I have been, at different times, in every quartile of the income distribution. My father has gone from being unemployed, to working odd jobs, to reaching a stable and high-paying career. Since my childhood, my mother has been in the military, unemployed or receiving military disability payments. I eventually landed in a very wealthy school district, and despite my family making good money at the time, I was one of the least affluent kids there. I never had the expensive shoes, or the nice car, or the fun international vacation stories. What struck me most about living in an environment of wealth and privilege after coming from relatively little was that people showed their wealth, but still avoided discussing it.
The proxies for wealth were on display (supreme, nice houses, etc.), but nobody openly discussed the money that they came from. When I gave specific numbers on my family’s income, my peers found it tacky. I could not understand. In this wealthy environment, it seemed that I had the most to lose by disclosing my family’s income, not the other way around. Similarly, I benefited from going to their lake houses and swimming in their pools – I knew they had money.
Since arriving at St Olaf I have seen no difference. The proxies for wealth are as prevalent as ever, but discussing money still carries a great degree of social stigma. If we were willing to address money, discussions about privilege would come from a far more legitimate place.
If a white student or a male student on campus acknowledges their privilege, it is seen as an important and valuable contribution. It seems like taboos around race, sexuality, and gender are starting to fall away. I do not imagine it is a controversial statement on campus to say this is a good thing. Individuals talking about how their backgrounds have influenced their beliefs (especially within the context of privilege) is crucial to actually understanding each other and having an open discourse.

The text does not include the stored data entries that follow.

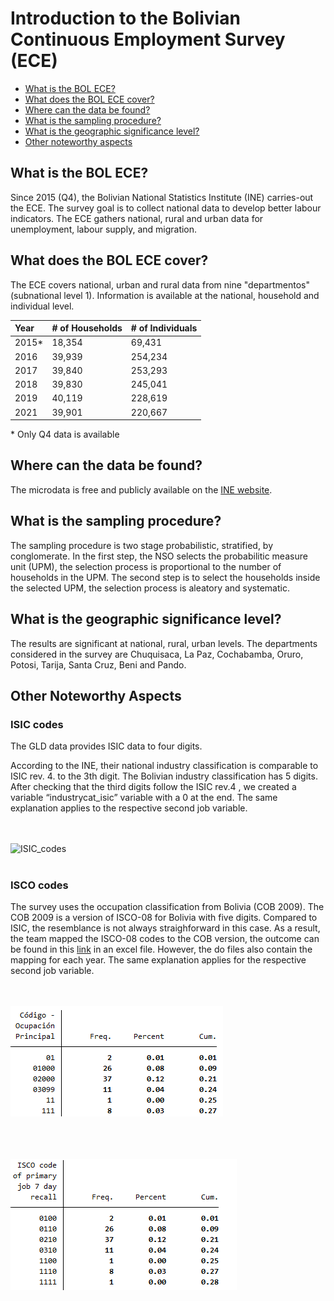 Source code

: Introduction to the Bolivian Continuous Employment Survey (ECE) 
================

- [What is the BOL ECE?](#what-is-the-bol-ece)
- [What does the BOL ECE cover?](#what-does-the-bol-ece-cover)
- [Where can the data be found?](#where-can-the-data-be-found)
- [What is the sampling procedure?](#what-is-the-sampling-procedure)
- [What is the geographic significance level?](#what-is-the-geographic-significance-level)
- [Other noteworthy aspects](#other-noteworthy-aspects)

## What is the BOL ECE?

Since 2015 (Q4), the Bolivian National Statistics Institute (INE) carries-out the ECE. The survey goal is to collect national data to develop better labour indicators. The ECE gathers national, rural and urban data for unemployment, labour supply, and migration. 

## What does the BOL ECE cover?

The ECE covers national, urban and rural data from nine "departmentos" (subnational level 1). Information is available at the national, household and individual level.

| Year	    | # of Households	| # of Individuals	|
| :-------	| :--------		    | :--------	 	      |
| 2015*	    | 18,354          | 69,431           |
| 2016	    | 39,939          | 254,234	          |
| 2017	    | 39,840          | 253,293           |
| 2018	    | 39,830          | 245,041	          
| 2019	    | 40,119          | 228,619           |
| 2021	    | 39,901          | 220,667	          

\* Only Q4 data is available
  
## Where can the data be found?

The microdata is free and publicly available on the [INE website](https://www.ine.gob.bo/index.php/censos-y-banco-de-datos/censos/bases-de-datos-encuestas-sociales/).

## What is the sampling procedure?

The sampling procedure is two stage probabilistic, stratified, by conglomerate. In the first step, the NSO selects the probabilitic measure unit (UPM), the selection process is proportional to the number of households in the UPM. The second step is to select the households inside the selected UPM, the selection process is aleatory and systematic. 

## What is the geographic significance level?

The results are significant at national, rural, urban levels. The departments considered in the survey are Chuquisaca, La Paz, Cochabamba, Oruro, Potosi, Tarija, Santa Cruz, Beni and Pando.

## Other Noteworthy Aspects 

### ISIC codes
The GLD data provides ISIC data to four digits. 

According to the INE, their national industry classification is comparable to ISIC rev. 4. to the 3th digit.  The Bolivian industry classification has 5 digits. After checking that the third digits follow the ISIC rev.4 , we created a variable “industrycat_isic” variable with a 0 at the end. The same explanation applies to the respective second job variable.




<br></br>
![ISIC_codes]()
<br></br>



### ISCO codes
The survey uses the occupation classification from Bolivia (COB 2009). The COB 2009 is a version of ISCO-08 for Bolivia with five digits. Compared to ISIC, the resemblance is not always straighforward in this case. As a result, the team mapped the ISCO-08 codes to the COB version, the outcome can be found in this [link](utilities/Classification_ISCO_COB.xlsx) in an excel file. However, the do files also contain the mapping for each year. The same explanation applies for the respective second job variable.   


<br></br>
![ISCO_codes](utilities/iscoorig.PNG)
<br></br>

<br></br>
![ISCO_codes](utilities/isco.PNG)
<br></br>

Unfortunately, it does not seem that we are quite there when it comes to wealth. An unfortunate byproduct of this can be found in discussions of privilege. For instance, some people equate privilege from wealth and race. These factors are frequently aligned, which is a vital part of the discussion, but pretending they are one in the same marginalizes huge groups of people. A white man living in Wheaton, Ill. (where I went to high school) has had a different experience from a white man from the economically depressed town of Trinidad, Colo. (another place I’ve lived).
Equating racial and financial privilege also hurts racial minorities, as it implies that wealthy minorities do not face oppressive conditions, which they certainly do.
The matter becomes even more problematic when we examine it through an economic lens. Americans refusing to discuss incomes makes it almost impossible to negotiate fair raises, which compounds other workplace discrimination issues. It’s difficult for women and people of color to know whether or not they are underpaid if they do not know what their white, male coworkers make.
A more honest discourse around income where we avoid euphemisms such as “comfortable” and “upper middle class” would help us create more equitable and reasonable systems on our campus and in our country.
Lila Graham ’23 is from Warrenville, Ill. Her major is undecided.